Saved data entries:
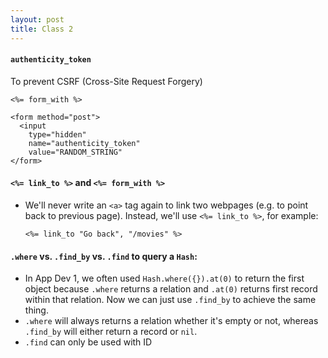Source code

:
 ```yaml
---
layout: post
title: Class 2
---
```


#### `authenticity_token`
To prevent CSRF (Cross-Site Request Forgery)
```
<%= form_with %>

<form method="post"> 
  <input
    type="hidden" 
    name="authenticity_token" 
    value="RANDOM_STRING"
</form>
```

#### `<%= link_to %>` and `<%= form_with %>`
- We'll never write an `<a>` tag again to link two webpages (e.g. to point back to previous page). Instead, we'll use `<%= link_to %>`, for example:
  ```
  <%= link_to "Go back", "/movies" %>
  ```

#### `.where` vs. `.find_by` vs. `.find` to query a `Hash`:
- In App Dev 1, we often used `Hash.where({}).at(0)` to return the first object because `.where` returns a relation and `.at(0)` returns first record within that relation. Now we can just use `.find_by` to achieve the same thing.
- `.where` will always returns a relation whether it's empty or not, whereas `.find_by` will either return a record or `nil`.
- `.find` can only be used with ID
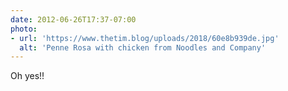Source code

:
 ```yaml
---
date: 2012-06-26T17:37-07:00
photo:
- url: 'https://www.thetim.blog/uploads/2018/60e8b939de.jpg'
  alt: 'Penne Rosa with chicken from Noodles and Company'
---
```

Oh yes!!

Brief: All lines between the one that contains "will always returns" and the end of the records above, both included, are to be returned exactly as they stand, except for pictures, which are omitted.

Answer section:
- `.where` will always returns a relation whether it's empty or not, whereas `.find_by` will either return a record or `nil`.
- `.find` can only be used with ID
Source code

:
 ```yaml
---
date: 2012-06-26T17:37-07:00
photo:
- url: 'https://www.thetim.blog/uploads/2018/60e8b939de.jpg'
  alt: 'Penne Rosa with chicken from Noodles and Company'
---
```

Oh yes!!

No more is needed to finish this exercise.